TNI menyatakan Duwitau adalah anggota TPNPB, bahkan menyatakan informasi bahwa Duwitau seorang Katekis adalah hoaks. Keuskupan Timika akhirnya mengonfirmasi bahwa Duwitau adalah seorang Katekis. Saat ini Duwitau masih menjalani perawatan karena luka tembak yang dialaminya.
Pada 9 Oktober 2020, TPNPB menembak anggota Tim Gabungan Pencari Fakta (TGPF) Intan Jaya, Bambang Purwoko Bambang terluka di bagian kaki dan tangan kiri, dan dirawat di rumah sakit.[2]
Pada 26 Oktober 2020, terjadi penembakan yang menewaskan Katekis Paroki Gereja Katolik Santo Mikael Bilogai, Rufinus Tigau. TNI kembali membuat klaim bahwa Rufinus Tigau adalah anggota TPNPB. Administrator Diosesan Keuskupan Timika, Pastor Marthen Kuayo Pr membantah klaim TNI, dan menegaskan bahwa Rufinus katekis yang bertugas di Kampung Jalai, Distrik Sugapa, sejak tahun 2015.

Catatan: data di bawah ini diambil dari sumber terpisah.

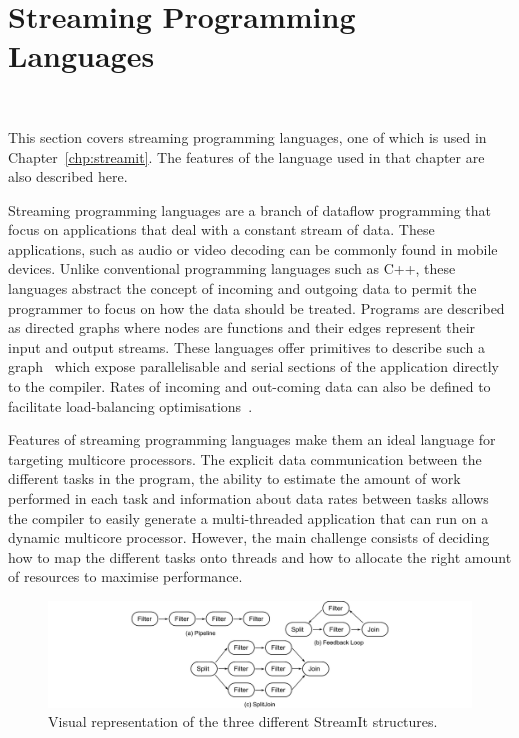 \section{Streaming Programming Languages}~\label{sec:bg:stream}

This section covers streaming programming languages, one of which is used in Chapter~\ref{chp:streamit}.
The features of the language used in that chapter are also described here.

Streaming programming languages are a branch of dataflow programming that focus on applications that deal with a constant stream of data.
These applications, such as audio or video decoding can be commonly found in mobile devices.
Unlike conventional programming languages such as C++, these languages abstract the concept of incoming and outgoing data to permit the programmer to focus on how the data should be treated.
Programs are described as directed graphs where nodes are functions and their edges represent their input and output streams. 
These languages offer primitives to describe such a graph~\cite{theis2002streamit} which expose parallelisable and serial sections of the application directly to the compiler. 
Rates of incoming and out-coming data can also be defined to facilitate load-balancing optimisations~\cite{chen2005rawstream}.

Features of streaming programming languages make them an ideal language for targeting multicore processors.
The explicit data communication between the different tasks in the program, the ability to estimate the amount of work performed in each task and information about data rates between tasks allows the compiler to easily generate a multi-threaded application that can run on a dynamic multicore processor.
However, the main challenge consists of deciding how to map the different tasks onto threads and how to allocate the right amount of resources to maximise performance.


\begin{figure}[t]
    \centering
    \includegraphics[width=1\textwidth]{streamit-paper/graphics/streamit_types.pdf}
    \caption{Visual representation of the three different StreamIt structures.}
    \label{fig:streamittypes}
		\vspace{-1em}

\end{figure}

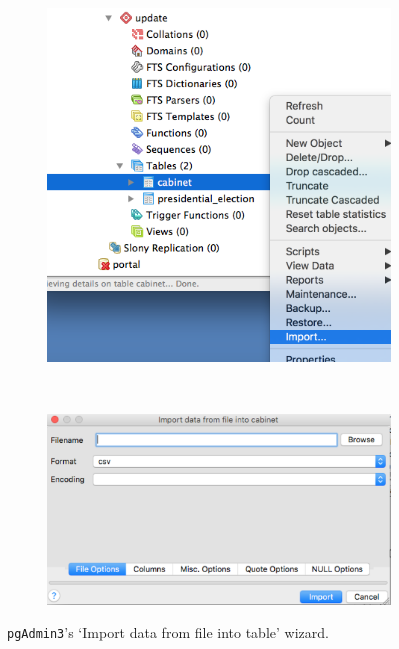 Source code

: \begin{figure}[ht!]
\centering
  \begin{subfigure}{.45\textwidth}
  \includegraphics[width=\textwidth,trim= 0 0 0 0, clip]{pcdb_documentation_screenshots/pgadmin3_import_data_to_table.png}
    \label{fig_pgadmin3_import_data_to_table}
  \end{subfigure}
  ~%
  \begin{subfigure}{.45\textwidth}
  \includegraphics[width=\textwidth,trim= 0 0 0 0, clip]{pcdb_documentation_screenshots/pgadmin3_import_data_wizard.png}
    \label{fig_pgadmin3_import_data_wizard}
  \end{subfigure} 
  \caption{\texttt{pgAdmin3}'s `Import data from file into table' wizard.}
\end{figure}


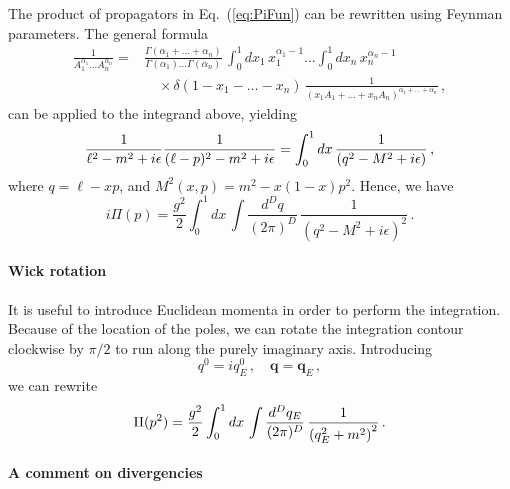 The product of propagators in Eq.~(\ref{eq:PiFun}) can be rewritten
using Feynman parameters. The general formula
\begin{align}
  \frac{1}{A_1^{\alpha_1} \ldots A_n^{\alpha_n}}
  = & \frac{\Gamma(\alpha_1+\ldots +\alpha_n)}{\Gamma(\alpha_1)\ldots
      \Gamma(\alpha_n)}\, \int_0^1 dx_1\, x_1^{\alpha_1 -1} \ldots
      \int_0^1 dx_n\, x_n^{\alpha_n -1} \nonumber \\
    & \quad \times \delta\left(1-x_1-\ldots -x_n\right)\,
      \frac{1}{\left(x_1 A_1 + \ldots + x_n
      A_n\right)^{\alpha_1 + \ldots + \alpha_n}}\, , 
\end{align}
can be applied to the integrand above, yielding
\begin{align}
  \frac{1}{\ell^2-m^2+i\epsilon} \frac{1}{(\ell-p)^2-m^2+i\epsilon} = \int_0^1dx\,
  \frac{1}{\left(q^2-M^2 +i\epsilon\right)}\, ,
\end{align}
where $q=\ell-xp$, and $M^2(x,p)=m^2-x(1-x)p^2$. Hence, we have
\begin{equation}
  \label{eq:PiAfterFeynPar}
  i\Pi(p) = \frac{g^2}{2} \int_0^1dx\, \int \frac{d^Dq}{(2\pi)^D}\, 
  \frac{1}{\left(q^2-M^2 +i\epsilon\right)^2}\, .
\end{equation}

\paragraph{Wick rotation}

It is useful to introduce Euclidean momenta in order to perform the
integration. Because of the location of the poles, we can rotate the
integration contour clockwise by $\pi/2$ to run along the purely
imaginary axis. Introducing
\begin{equation}
  \label{eq:EuclideanMom}
  q^0 = i q^0_E\, , \quad \mathbf{q} = \mathbf{q}_E\, ,
\end{equation}
we can rewrite
\begin{equation}
  \label{eq:PiEuclMom}
  \Pi(p^2) = \frac{g^2}{2} \int_0^1dx\, \int \frac{d^Dq_E}{(2\pi)^D}\, 
  \frac{1}{\left(q_E^2+m^2\right)^2}\, .
\end{equation}

\paragraph{A comment on divergencies}

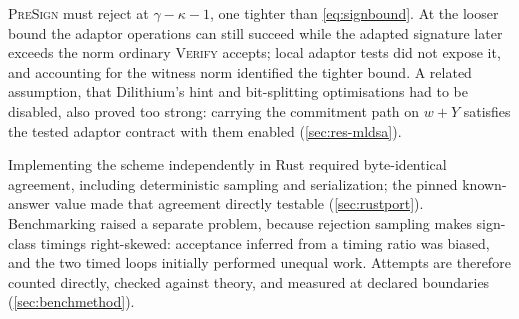 %
\textsc{PreSign} must reject at $\gamma-\kappa-1$, one tighter than \cref{eq:signbound}.
At the looser bound the adaptor operations can still succeed while the adapted signature
later exceeds the norm ordinary \textsc{Verify} accepts; local adaptor tests did not expose
it, and accounting for the witness norm identified the tighter bound. A related assumption,
that Dilithium's hint and bit-splitting optimisations had to be disabled, also proved too
strong: carrying the commitment path on $w+Y$ satisfies the tested adaptor contract with
them enabled (\cref{sec:res-mldsa}).

Implementing the scheme independently in Rust required byte-identical agreement, including
deterministic sampling and serialization; the pinned known-answer value made that agreement
directly testable (\cref{sec:rustport}). Benchmarking raised a separate problem, because
rejection sampling makes sign-class timings right-skewed: acceptance inferred from a timing
ratio was biased, and the two timed loops initially performed unequal work. Attempts are
therefore counted directly, checked against theory, and measured at declared boundaries
(\cref{sec:benchmethod}).

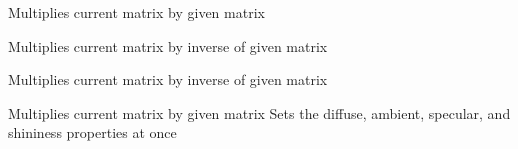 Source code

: 
\begin{DoxyRefList}
\item[\label{deprecated__deprecated000001}%
\Hypertarget{deprecated__deprecated000001}%
Member \hyperlink{namespace_c_s_c_i441_a497b04f17c79e094cc4cce87cdf58262}{C\+S\+C\+I441\+:\+:D\+E\+P\+R\+E\+C\+A\+T\+ED} (void \hyperlink{namespace_c_s_c_i441_aa818e8189c42c50e88d6d0512274bcfb}{push\+Matrix(glm\+::mat4 mtx)})]Multiplies current matrix by given matrix 

Multiplies current matrix by inverse of given matrix 

Multiplies current matrix by inverse of given matrix  
\item[\label{deprecated__deprecated000003}%
\Hypertarget{deprecated__deprecated000003}%
Member \hyperlink{namespace_c_s_c_i441_a1b02a3d2b9323127b811be893d7a63e1}{C\+S\+C\+I441\+:\+:D\+E\+P\+R\+E\+C\+A\+T\+ED} (void \hyperlink{namespace_c_s_c_i441_ac201d649430f0c55e57db10b0dddd100}{set\+Material(\+Material\+Struct material)})]Multiplies current matrix by given matrix Sets the diffuse, ambient, specular, and shininess properties at once
\end{DoxyRefList} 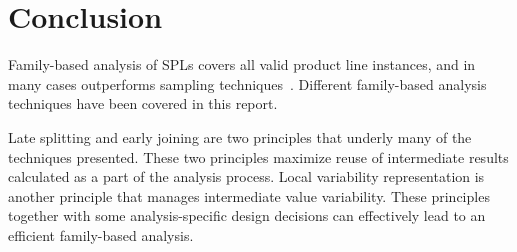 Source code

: \documentclass[11pt]{article}
\begin{document}
\section{Conclusion}

Family-based analysis of SPLs covers all valid product line instances, and in many cases outperforms sampling techniques~\cite{Apel:2013, Liebig:2013}. Different family-based analysis techniques have been covered in this report. 

Late splitting and early joining are two principles that underly many of the techniques presented. These two principles maximize reuse of intermediate results calculated as a part of the analysis process. Local variability representation is another principle that manages intermediate value variability. These principles together with some analysis-specific design decisions can effectively lead to an efficient family-based analysis.

 
\end{document}
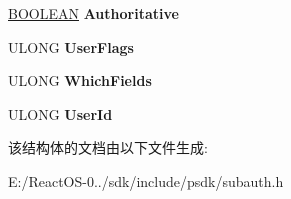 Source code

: \begin{DoxyCompactItemize}
\item 
\mbox{\label{struct___m_s_v1__0___v_a_l_i_d_a_t_i_o_n___i_n_f_o_a8221f00e98ff043c83008e7e532ceede}} 
\hyperlink{_processor_bind_8h_a112e3146cb38b6ee95e64d85842e380a}{B\+O\+O\+L\+E\+AN} {\bfseries Authoritative}
\item 
\mbox{\label{struct___m_s_v1__0___v_a_l_i_d_a_t_i_o_n___i_n_f_o_a85119f74feb168199123e01a615fe87b}} 
U\+L\+O\+NG {\bfseries User\+Flags}
\item 
\mbox{\label{struct___m_s_v1__0___v_a_l_i_d_a_t_i_o_n___i_n_f_o_ab7119cd21800020ac442e0d3d841e891}} 
U\+L\+O\+NG {\bfseries Which\+Fields}
\item 
\mbox{\label{struct___m_s_v1__0___v_a_l_i_d_a_t_i_o_n___i_n_f_o_a413582d00384fac3585c252b55fed17d}} 
U\+L\+O\+NG {\bfseries User\+Id}
\end{DoxyCompactItemize}


该结构体的文档由以下文件生成\+:\begin{DoxyCompactItemize}
\item 
E\+:/\+React\+O\+S-\/0../sdk/include/psdk/subauth.\+h\end{DoxyCompactItemize}
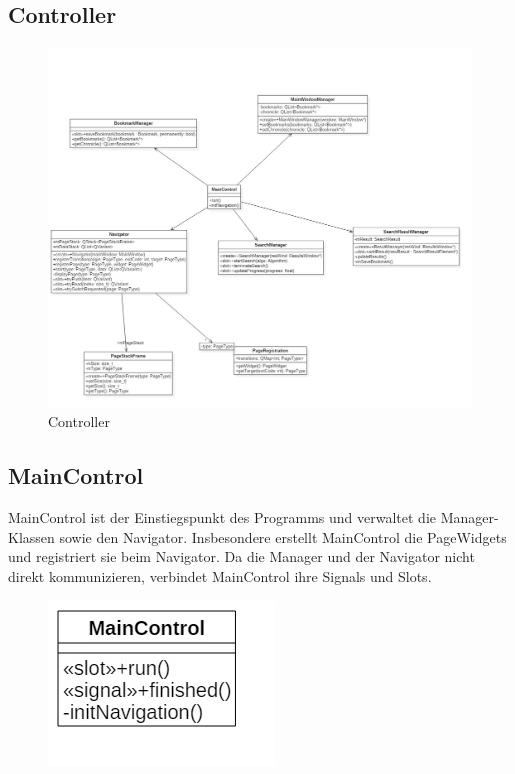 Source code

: \pagebreak

\subsection{Controller}

\begin{figure}[H]
\includegraphics[width=1\linewidth]{img/Klassendiagramm/Controller}
\caption{Controller}
\label{fig:controller}
\end{figure}


\subsection*{MainControl}
MainControl ist der Einstiegspunkt des Programms und verwaltet die Manager-Klassen sowie den Navigator. Insbesondere erstellt MainControl die PageWidgets und registriert sie beim Navigator.
Da die Manager und der Navigator nicht direkt kommunizieren, verbindet MainControl ihre Signals und Slots.

\begin{figure}[H]
\centering
\includegraphics[scale=0.5]{img/Klassendiagramm/Klassen/Controller/MainControl}
\label{fig:mainControl}
\end{figure}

Kontak tembak antara TNI dan TPNPB kembali terjadi pada 5 November 2020, dan menyebabkan seorang warga sipil bernama Agopabega Sani terluka di bagian kepala. Korban dilarikan ke Rumah Sakit Umum Daerah Intan Jaya di Sugapa, dan paramedis di sana membuat surat rujukan untuk membawa Agopabega Sani ke rumah sakit di Timika atau Nabire. Saat menunggu kedatangan pesawat yang akan membawa Agopabega Sani, rombongan Sani didatangi serombongan prajurit TNI dari Mamba. Mereka memukul dua kerabat Agopabega Sani, dan menyatakan Agopabega adalah TPNPB.

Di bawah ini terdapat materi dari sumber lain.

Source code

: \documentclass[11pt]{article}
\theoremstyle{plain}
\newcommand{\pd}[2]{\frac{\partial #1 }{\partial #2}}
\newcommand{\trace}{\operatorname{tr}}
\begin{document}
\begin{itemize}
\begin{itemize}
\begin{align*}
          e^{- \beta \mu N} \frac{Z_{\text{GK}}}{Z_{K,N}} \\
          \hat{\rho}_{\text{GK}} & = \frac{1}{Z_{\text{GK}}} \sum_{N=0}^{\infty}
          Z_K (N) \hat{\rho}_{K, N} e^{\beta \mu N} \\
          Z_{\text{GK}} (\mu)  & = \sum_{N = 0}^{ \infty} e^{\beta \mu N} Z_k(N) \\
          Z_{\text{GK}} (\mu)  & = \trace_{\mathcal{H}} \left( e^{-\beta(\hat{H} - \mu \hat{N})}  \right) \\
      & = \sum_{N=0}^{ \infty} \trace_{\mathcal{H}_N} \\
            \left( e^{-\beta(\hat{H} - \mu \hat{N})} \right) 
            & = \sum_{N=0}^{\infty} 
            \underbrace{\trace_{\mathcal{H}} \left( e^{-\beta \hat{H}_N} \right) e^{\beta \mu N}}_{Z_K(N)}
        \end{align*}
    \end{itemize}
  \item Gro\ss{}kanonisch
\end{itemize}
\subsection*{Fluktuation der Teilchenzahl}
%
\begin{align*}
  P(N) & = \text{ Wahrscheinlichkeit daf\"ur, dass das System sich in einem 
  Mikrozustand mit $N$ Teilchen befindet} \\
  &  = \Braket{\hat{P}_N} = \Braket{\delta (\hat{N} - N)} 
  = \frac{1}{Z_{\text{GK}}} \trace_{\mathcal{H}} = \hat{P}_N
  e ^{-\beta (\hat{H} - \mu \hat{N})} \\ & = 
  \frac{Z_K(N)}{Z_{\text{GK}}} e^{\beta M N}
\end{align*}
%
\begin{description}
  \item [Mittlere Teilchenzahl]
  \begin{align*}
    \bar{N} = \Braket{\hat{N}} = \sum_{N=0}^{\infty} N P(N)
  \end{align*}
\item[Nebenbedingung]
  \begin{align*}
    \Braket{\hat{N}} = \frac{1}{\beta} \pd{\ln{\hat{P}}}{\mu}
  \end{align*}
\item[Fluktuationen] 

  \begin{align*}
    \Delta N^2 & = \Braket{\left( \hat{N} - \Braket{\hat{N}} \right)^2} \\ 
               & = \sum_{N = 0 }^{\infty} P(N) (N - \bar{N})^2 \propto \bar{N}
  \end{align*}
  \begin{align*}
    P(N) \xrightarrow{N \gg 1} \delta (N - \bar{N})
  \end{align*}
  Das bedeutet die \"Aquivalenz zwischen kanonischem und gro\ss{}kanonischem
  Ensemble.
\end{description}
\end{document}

Pada 6 November 2020, TPNPB dan TNI terlibat kontak senjata di Kampung Titigi, Distrik Sugapa, Kabupaten Intan Jaya. Seorang prajurit TNI, Pratu Firdaus tewas, sementara seorang prajurit TNI lainnya, Pratu Arbi Setiawan terkena tembakan dan luka di kaki kanan.[3]
Mengungsi dari Tanah Sendiri
Pengungsian warga sipil di Intan Jaya sudah terjadi sejak 17 Desember 2019, pasca penembakan dua anggota TNI, Lettu Inf Erizal Zuhri Sidabutar dan Serda Rizky Ramadhan. Wakil Ketua DPRD Kabupaten Intan Jaya, Marten Tipagau, mengatakan baku tembak meluas hingga ke Distrik Sugapa, Distrik Hitadipa dan Distrik Ugimba. “Sekitar 700 sampai 900 keluarga mengungsi ke gunung-gunung dan menyebar ke mana-mana karena terjadi baku tembak,” kata Marten dalam keterangan tertulis pada 20 Desember 2019.

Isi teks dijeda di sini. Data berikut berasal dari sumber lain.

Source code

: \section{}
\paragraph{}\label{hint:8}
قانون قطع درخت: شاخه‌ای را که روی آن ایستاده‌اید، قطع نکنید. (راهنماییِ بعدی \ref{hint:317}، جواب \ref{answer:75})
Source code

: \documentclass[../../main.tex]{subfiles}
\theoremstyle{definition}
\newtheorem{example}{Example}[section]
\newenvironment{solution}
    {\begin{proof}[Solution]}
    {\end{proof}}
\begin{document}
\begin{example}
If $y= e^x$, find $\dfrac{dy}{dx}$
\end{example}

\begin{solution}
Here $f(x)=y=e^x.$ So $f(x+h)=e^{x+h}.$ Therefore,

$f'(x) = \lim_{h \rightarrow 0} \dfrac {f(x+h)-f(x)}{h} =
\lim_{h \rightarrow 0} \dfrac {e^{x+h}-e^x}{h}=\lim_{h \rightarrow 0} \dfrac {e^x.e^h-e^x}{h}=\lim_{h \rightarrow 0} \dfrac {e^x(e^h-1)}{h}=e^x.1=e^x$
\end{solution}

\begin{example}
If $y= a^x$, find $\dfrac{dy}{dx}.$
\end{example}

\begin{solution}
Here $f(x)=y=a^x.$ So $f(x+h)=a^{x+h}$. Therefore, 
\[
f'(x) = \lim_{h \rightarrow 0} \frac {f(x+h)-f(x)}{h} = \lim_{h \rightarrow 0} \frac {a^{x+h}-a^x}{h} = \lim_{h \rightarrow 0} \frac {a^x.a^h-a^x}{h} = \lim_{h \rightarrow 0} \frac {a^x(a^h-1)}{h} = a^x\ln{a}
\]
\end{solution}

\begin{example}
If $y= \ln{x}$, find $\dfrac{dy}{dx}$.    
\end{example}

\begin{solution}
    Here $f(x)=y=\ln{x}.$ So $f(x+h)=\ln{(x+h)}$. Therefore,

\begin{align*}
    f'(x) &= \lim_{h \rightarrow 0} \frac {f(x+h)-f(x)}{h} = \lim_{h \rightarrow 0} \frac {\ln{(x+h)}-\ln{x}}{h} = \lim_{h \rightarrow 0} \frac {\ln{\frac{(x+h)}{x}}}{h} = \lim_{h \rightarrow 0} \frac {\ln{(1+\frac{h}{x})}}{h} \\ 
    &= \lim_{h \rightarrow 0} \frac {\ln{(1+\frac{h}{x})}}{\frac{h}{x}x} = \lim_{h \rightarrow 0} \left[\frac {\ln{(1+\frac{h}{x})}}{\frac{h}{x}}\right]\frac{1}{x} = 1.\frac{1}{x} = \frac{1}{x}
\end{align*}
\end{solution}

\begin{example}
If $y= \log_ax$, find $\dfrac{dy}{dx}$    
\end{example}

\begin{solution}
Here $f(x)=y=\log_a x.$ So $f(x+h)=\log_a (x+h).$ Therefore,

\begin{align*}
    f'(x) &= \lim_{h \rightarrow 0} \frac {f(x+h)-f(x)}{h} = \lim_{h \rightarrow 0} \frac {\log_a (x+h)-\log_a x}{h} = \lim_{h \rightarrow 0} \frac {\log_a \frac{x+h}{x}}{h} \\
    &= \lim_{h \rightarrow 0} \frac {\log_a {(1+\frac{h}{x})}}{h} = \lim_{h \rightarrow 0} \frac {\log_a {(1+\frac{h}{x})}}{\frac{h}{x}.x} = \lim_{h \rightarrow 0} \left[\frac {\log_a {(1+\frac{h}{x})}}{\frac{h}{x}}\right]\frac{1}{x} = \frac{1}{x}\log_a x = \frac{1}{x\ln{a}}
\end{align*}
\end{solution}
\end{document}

Pastor Paroki Titigi di Intan Jaya, Pastor Yance Yogi menyatakan warga sipil yang mengungsi sejak Desember 2019 terpencar-pencar, mulai dari menempati komplek gereja, tinggal di rumah kerabat mereka, atau bahkan melarikan diri ke hutan. “Saya tidak bisa pastikan situasi [di Intan Jaya] sudah aman dan tidak. Karena [situasi di sini sedikit agak panas. Ada yang ke Nabire dan Timika untuk mencari kenyamanan dan keamanan,” imam Keuskupan Timika itu.[4]
Pasca penembakan Pendeta Yeremia Zanambani, gelombang pengungsian warga sipil dari Intan Jaya semakin besar. “Akibat dari kematian dari Bapak Pendeta [Yeremia], Sekurangnya [jemaat dari] sebelas gereja trauma. Kalau TNI, Polri, atau TPNPB masuk, itu artinya masyarakat pasti akan lari. Banyak juga yang lari ke Biandoga, kampung yang berbatasan dengan [Kabupaten] Puncak. [Ada juga warga yang] lari ke Distrik Agisiga, dan lain-lain. Waktu saya sampai di Hitadipa, saya temukan hanya dua laki-laki saja. Semua sudah tidak ada. Jadi orang ketiga adalah saya. Seluruh orang yang ada di tempat pertumbuhan iman kami di Hitadipa, itu sudah kosong,” kata Bernadus Kobogau.[5]
Pendataan pengungsi yang dilakukan jaringan Gereja Katolik Keuskupan Timika dan Gereja Kemah Injil Indonesia (GKII) pasca penembakan Pendeta Yeremia Zanambani mencatat 367 nama warga Intan Jaya yang mengungsi. Data yang disusun Pemerintah Kabupaten Intan Jaya mencatat 99 nama warga lainnya.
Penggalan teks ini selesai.